**Exercise data:**
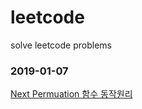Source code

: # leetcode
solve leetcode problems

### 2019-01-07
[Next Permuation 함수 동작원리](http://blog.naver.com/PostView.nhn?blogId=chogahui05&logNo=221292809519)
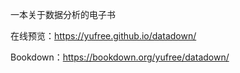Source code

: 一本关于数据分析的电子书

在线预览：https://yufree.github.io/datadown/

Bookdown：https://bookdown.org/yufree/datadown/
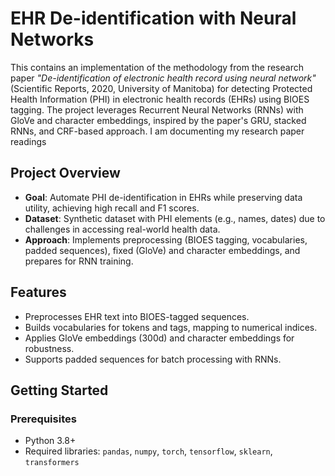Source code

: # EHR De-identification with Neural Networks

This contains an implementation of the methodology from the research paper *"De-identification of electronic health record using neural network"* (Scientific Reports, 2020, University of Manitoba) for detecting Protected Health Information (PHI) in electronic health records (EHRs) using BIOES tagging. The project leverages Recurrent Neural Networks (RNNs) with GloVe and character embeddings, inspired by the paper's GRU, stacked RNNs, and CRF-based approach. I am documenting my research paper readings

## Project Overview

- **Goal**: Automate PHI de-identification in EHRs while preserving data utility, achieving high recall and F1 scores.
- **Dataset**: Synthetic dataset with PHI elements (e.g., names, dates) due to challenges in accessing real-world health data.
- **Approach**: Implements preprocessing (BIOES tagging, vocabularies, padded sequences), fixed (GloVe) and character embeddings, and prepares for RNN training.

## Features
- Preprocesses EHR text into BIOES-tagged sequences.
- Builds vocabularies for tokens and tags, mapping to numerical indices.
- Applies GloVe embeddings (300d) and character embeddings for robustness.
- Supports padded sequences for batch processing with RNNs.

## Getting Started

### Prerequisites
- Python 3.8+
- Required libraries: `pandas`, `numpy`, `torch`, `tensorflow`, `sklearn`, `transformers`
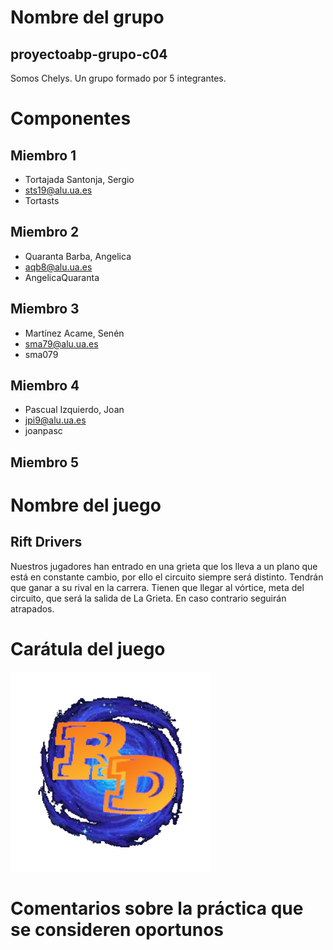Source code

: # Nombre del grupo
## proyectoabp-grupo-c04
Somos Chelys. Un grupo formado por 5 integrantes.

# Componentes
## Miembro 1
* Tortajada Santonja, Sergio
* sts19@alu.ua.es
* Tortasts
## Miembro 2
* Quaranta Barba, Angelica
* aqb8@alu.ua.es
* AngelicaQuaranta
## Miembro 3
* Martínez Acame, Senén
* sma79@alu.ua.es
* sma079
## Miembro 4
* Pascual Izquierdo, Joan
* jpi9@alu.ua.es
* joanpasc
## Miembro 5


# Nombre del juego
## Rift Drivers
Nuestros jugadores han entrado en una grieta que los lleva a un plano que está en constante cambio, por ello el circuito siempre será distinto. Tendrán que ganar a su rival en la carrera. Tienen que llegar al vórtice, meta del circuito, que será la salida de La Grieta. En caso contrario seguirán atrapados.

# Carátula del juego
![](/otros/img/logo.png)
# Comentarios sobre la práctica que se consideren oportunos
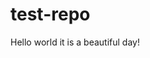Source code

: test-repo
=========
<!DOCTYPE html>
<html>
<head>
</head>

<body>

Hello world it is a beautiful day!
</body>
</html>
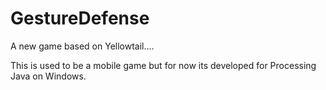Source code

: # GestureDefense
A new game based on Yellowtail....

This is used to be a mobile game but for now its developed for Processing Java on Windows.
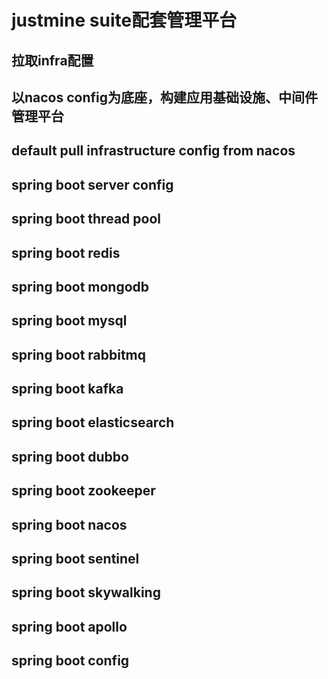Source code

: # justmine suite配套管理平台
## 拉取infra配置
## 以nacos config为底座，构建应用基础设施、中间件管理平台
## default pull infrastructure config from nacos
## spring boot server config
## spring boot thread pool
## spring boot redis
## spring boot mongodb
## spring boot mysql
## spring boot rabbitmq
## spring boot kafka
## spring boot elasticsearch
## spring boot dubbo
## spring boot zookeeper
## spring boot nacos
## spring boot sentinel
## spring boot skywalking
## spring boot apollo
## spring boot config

**The problem:**
Using the material above, tally the lines that hold the string "character". Reply with the number alone.

**Result:**
3